Je considère que c'est une adaptation, une autre version de notre histoire, qui suit des règles et une esthétique différentes. L’expérience est d’une certaine manière plus riche car de vraies personnes sont devant la caméra. C’est évidemment différent de l’animation, où l’ont jouer avec la fantaisie. Ici, les choses sont de fait beaucoup plus crédibles et réelles. C’est d’ailleurs pourquoi nous avons choisi de de construire de vrais décors autant que possible. Il y avait bien la possibilité de se servir de la technologie utilisée pour The Mandolarian, le Volume, ces murs d’écrans LED à très haute définition, mais nous y avons vite renoncé. Financièrement et visuellement, ça valait le coup de construire tout un village viking, l’arène d’entraînement ou l'intérieur de la maison d’Harold.
![Dragons live action 2025](/sites/default/files/styles/scale_crop_border_white_1280x720/public/2025-02/Dragons%202.jpeg)
C’est votre première fiction en prise de vues réelles. Quels pièges vous vouliez éviter ?
Déjà, j’étais conscient qu’il y aurait beaucoup de pièges (Rires.) Si la plupart des réalisateurs de films d’animation ont galéré en passant au live action, c’est qu'ils sont habitués à un processus lent et itératif. J’avais donc bien ça en tête et dès le premier jour, j’ai dit à l’équipe que j’étais le petit nouveau, mais que j’allais faire de mon mieux pour leur donner ce dont ils auraient besoin. J'apprends vite et je me suis donné à 110 % pour que tout le monde soit fier du film. Et mon gros avantage était de connaître sur le bout des doigts cette histoire et ces personnages. Je pouvais répondre à n’importe quelle question sans douter.

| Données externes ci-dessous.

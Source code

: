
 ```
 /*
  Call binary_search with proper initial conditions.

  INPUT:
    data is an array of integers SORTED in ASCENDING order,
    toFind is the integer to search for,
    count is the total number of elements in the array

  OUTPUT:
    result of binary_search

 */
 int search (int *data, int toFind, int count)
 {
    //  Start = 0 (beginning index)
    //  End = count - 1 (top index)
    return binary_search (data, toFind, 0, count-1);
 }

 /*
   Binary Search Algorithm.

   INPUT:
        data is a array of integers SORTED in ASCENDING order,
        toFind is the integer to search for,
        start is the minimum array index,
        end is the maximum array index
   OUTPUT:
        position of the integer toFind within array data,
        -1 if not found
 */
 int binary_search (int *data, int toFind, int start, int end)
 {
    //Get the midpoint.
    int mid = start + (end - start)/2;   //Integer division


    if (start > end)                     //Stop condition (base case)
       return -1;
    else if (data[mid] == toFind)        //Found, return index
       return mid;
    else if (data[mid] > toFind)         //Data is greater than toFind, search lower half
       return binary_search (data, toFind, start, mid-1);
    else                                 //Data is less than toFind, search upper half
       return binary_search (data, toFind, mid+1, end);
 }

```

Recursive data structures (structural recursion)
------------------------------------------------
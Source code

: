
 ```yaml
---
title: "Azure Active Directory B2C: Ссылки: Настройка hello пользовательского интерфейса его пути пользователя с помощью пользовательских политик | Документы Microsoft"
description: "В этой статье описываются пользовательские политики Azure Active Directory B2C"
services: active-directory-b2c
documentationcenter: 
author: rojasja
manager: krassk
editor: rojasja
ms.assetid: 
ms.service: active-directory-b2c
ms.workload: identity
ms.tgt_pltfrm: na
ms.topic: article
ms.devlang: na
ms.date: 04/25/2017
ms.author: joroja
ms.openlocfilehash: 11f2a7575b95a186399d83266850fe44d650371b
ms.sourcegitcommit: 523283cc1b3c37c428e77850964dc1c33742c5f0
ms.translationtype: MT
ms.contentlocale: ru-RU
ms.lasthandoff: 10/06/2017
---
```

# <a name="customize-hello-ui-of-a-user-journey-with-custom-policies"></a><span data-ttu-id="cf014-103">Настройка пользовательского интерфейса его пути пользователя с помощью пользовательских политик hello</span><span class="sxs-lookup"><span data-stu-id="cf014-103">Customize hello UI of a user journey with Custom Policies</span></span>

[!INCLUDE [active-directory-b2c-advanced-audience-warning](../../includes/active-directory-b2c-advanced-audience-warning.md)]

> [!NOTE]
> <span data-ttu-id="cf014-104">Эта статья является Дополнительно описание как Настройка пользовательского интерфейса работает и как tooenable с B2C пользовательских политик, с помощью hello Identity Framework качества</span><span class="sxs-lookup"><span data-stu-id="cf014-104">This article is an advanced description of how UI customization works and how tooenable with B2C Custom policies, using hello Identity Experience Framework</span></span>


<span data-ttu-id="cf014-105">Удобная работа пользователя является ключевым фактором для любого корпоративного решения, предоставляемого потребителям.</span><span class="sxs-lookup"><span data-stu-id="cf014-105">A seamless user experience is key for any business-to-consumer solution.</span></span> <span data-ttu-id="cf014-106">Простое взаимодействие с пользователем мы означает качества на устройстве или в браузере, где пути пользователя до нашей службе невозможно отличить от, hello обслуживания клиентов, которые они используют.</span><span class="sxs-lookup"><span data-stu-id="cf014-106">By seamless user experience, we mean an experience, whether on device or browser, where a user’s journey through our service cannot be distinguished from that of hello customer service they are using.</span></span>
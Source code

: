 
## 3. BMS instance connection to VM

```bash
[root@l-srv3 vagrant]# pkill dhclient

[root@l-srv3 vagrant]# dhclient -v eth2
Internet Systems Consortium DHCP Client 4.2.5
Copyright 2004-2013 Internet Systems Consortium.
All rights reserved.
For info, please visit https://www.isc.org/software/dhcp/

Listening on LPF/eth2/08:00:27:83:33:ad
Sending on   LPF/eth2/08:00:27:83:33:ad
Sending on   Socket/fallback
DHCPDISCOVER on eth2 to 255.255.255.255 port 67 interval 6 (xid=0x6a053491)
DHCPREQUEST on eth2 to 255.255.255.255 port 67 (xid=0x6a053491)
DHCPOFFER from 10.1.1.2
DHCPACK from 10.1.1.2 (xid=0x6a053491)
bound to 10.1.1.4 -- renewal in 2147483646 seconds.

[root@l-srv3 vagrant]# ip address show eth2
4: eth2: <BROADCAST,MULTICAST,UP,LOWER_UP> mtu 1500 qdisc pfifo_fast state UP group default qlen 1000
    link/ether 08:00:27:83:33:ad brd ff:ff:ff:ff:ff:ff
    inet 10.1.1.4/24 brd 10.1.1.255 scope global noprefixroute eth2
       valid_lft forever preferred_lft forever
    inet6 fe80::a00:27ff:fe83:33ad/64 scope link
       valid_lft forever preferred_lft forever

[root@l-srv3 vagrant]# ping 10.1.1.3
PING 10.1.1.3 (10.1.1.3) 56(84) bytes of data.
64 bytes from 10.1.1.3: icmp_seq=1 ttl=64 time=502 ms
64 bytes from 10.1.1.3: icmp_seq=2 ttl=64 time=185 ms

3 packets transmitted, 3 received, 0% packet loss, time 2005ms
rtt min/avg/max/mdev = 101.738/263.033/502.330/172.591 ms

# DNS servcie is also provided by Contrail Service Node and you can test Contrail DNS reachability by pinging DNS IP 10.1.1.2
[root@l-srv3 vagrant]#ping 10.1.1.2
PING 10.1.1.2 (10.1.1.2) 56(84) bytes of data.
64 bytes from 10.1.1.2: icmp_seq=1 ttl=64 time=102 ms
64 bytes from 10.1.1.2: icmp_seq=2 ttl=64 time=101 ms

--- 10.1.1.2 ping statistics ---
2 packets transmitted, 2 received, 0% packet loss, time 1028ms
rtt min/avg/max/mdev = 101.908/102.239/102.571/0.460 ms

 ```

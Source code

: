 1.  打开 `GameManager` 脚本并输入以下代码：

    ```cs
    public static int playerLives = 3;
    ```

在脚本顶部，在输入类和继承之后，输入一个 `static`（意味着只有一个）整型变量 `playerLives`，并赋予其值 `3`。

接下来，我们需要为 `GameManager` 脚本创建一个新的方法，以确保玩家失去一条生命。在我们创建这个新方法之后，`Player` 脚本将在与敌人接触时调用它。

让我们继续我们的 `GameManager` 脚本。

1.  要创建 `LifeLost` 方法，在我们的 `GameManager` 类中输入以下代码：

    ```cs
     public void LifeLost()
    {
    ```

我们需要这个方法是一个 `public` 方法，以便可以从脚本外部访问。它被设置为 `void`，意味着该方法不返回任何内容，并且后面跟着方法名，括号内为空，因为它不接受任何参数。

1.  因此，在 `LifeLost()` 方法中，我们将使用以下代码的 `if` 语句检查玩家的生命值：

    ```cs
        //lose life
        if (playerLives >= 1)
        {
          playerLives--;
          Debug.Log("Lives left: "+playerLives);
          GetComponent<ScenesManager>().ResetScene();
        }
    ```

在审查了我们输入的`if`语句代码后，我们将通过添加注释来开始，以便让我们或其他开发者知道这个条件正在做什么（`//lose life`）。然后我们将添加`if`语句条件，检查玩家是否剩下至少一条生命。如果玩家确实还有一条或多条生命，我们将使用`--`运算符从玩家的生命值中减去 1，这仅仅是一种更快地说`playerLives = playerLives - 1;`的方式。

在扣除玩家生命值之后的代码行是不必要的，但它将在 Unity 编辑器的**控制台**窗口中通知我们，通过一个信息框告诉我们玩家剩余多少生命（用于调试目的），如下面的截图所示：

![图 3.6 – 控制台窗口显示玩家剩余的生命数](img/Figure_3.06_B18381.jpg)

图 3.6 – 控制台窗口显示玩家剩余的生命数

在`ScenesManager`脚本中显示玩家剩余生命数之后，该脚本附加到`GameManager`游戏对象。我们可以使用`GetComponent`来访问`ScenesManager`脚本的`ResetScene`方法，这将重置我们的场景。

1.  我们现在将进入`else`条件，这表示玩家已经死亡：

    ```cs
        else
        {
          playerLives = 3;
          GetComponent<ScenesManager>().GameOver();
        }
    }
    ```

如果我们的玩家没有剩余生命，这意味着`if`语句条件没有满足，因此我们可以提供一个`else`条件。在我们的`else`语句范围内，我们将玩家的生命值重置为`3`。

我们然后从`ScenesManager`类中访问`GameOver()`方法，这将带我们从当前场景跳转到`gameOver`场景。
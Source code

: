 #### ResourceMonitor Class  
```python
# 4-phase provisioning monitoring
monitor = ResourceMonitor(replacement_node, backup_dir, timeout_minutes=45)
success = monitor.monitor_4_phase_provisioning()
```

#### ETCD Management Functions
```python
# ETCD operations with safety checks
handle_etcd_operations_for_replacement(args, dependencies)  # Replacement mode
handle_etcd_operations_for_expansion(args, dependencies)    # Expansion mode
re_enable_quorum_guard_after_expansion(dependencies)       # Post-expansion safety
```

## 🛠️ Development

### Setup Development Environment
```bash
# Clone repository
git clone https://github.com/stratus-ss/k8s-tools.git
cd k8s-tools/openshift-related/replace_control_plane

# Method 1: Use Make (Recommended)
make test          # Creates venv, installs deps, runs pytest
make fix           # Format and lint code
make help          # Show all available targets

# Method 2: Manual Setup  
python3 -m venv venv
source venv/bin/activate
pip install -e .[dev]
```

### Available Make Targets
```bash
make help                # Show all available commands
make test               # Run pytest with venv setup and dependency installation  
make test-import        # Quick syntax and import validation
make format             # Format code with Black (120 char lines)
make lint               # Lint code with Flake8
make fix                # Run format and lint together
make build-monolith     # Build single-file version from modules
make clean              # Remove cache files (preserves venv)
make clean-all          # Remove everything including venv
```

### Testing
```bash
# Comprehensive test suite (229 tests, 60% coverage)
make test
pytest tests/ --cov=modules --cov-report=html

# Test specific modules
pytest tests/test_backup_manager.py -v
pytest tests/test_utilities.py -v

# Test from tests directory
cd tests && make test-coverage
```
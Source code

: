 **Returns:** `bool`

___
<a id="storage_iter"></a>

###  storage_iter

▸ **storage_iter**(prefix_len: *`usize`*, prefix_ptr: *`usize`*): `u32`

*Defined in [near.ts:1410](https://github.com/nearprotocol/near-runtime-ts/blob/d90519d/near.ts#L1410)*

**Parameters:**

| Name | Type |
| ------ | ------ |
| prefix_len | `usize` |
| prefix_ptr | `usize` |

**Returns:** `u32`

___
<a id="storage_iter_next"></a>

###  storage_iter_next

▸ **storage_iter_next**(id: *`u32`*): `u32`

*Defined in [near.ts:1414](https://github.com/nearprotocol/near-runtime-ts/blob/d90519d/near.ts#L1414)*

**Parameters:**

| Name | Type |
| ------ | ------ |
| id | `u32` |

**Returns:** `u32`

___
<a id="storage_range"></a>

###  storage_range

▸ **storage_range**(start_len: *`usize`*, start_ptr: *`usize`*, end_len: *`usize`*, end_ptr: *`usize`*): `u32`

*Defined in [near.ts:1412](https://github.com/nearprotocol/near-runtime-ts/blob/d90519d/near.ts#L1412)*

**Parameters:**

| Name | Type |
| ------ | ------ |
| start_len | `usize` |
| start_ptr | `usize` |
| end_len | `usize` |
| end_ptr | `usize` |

Vous faites un choix de design osé : les dragons, et en particulier Krokmou, ressemblent beaucoup à ceux de la version animée. Pourquoi avoir choisi cette voie plutôt qu’une approche plus photoréaliste ?
Nous avons très vite compris que les dragons allaient être les plus difficiles à réussir. En particulier, Krokmou, parce que c'est le personnage le plus reconnaissable. Nous avons beaucoup expérimenté pour le pousser vers un rendu… je ne dirais pas photoréaliste, mais naturaliste. Le résultat n’était pas satisfaisant. Par exemple, ses yeux sont si grands dans le film d’animation que plus nous les réduisions, moins il ressemblait à Krokmou. On perdait alors immédiatement la personnalité et l'attrait du personnage. Il fallait donc conserver les nombreux attributs reconnaissables de Krokmou, tout en donnant beaucoup de structure à son crâne et à sa musculature, que l’on voit bouger sous sa peau. On a beaucoup pensé aux mouvements d’une panthère ou d’un très gros chat. C’est très subtil finalement, mais je crois que ça permet qu’il se fonde dans ce monde réel. Le public nous dira si nous avons trouvé le bon équilibre.
Dragons, de Dean DeBlois, avec Mason Thames, Nico Parker, Gerard Butler… Le 11 juin au cinéma.